** Opening Available records block **
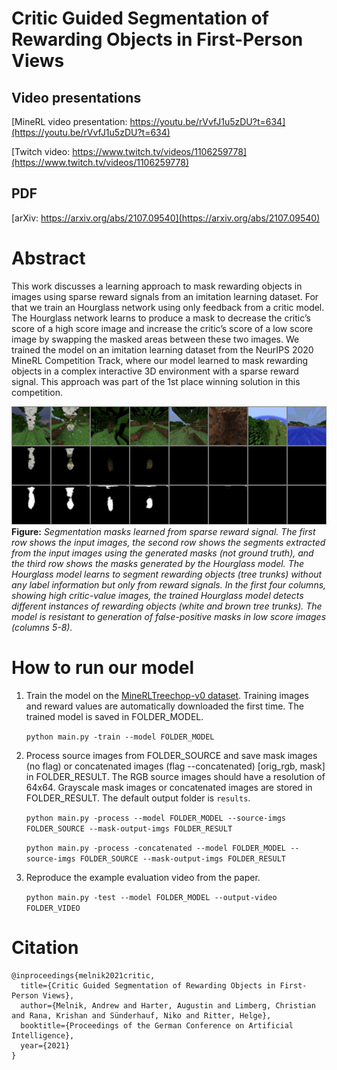 # Critic Guided Segmentation of Rewarding Objects in First-Person Views

## Video presentations

[MineRL video presentation: https://youtu.be/rVvfJ1u5zDU?t=634](https://youtu.be/rVvfJ1u5zDU?t=634)

[Twitch video: https://www.twitch.tv/videos/1106259778](https://www.twitch.tv/videos/1106259778)

## PDF

[arXiv: https://arxiv.org/abs/2107.09540](https://arxiv.org/abs/2107.09540)


# Abstract

This work discusses a learning approach to mask rewarding objects in images using sparse reward signals from an imitation learning dataset. For that we train an Hourglass network using only feedback from a critic model. The Hourglass network learns to produce a mask to decrease the critic’s score of a high score image and increase the critic’s score of a low score image by swapping the masked areas between these two images. We trained the model on an imitation learning dataset from the NeurIPS 2020 MineRL Competition Track, where our model learned to mask rewarding objects in a complex interactive 3D environment with a sparse reward signal. This approach was part of the 1st place winning solution in this competition.

![Segmentation masks learned from sparse reward signal image](imgs/results.png)
**Figure:** *Segmentation masks learned from sparse reward signal. The first row shows the input images, the second row shows the segments extracted from the input images using the generated masks (not ground truth), and the third row shows the masks generated by the Hourglass model. The Hourglass model learns to segment rewarding objects (tree trunks) without any label information but only from reward signals. In the first four columns, showing high critic-value images, the trained Hourglass model detects different instances of rewarding objects (white and brown tree trunks). The model is resistant to generation of false-positive masks in low score images (columns 5-8).*

# How to run our model
1. Train the model on the [MineRLTreechop-v0 dataset](https://minerl.readthedocs.io/en/latest/environments/index.html#minerltreechop-v0). Training images and reward values are automatically downloaded the first time. The trained model is saved in FOLDER_MODEL.

    `python main.py -train --model FOLDER_MODEL`

2. Process source images from FOLDER_SOURCE and save mask images (no flag) or concatenated images (flag --concatenated) [orig_rgb, mask] in FOLDER_RESULT. The RGB source images should have a resolution of 64x64. Grayscale mask images or concatenated images are stored in FOLDER_RESULT.  The default output folder is `results`.

    `python main.py -process --model FOLDER_MODEL --source-imgs FOLDER_SOURCE --mask-output-imgs FOLDER_RESULT`

    `python main.py -process -concatenated --model FOLDER_MODEL --source-imgs FOLDER_SOURCE --mask-output-imgs FOLDER_RESULT`

3. Reproduce the example evaluation video from the paper.

    `python main.py -test --model FOLDER_MODEL --output-video FOLDER_VIDEO`


# Citation
```
@inproceedings{melnik2021critic,
  title={Critic Guided Segmentation of Rewarding Objects in First-Person Views},
  author={Melnik, Andrew and Harter, Augustin and Limberg, Christian and Rana, Krishan and Sünderhauf, Niko and Ritter, Helge},
  booktitle={Proceedings of the German Conference on Artificial Intelligence},
  year={2021}
}
```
** Closing Available records block **
_What is expected_. Answer with the number alone after working out how many lines in the records contain the string "imgs".

_Solution below_. 3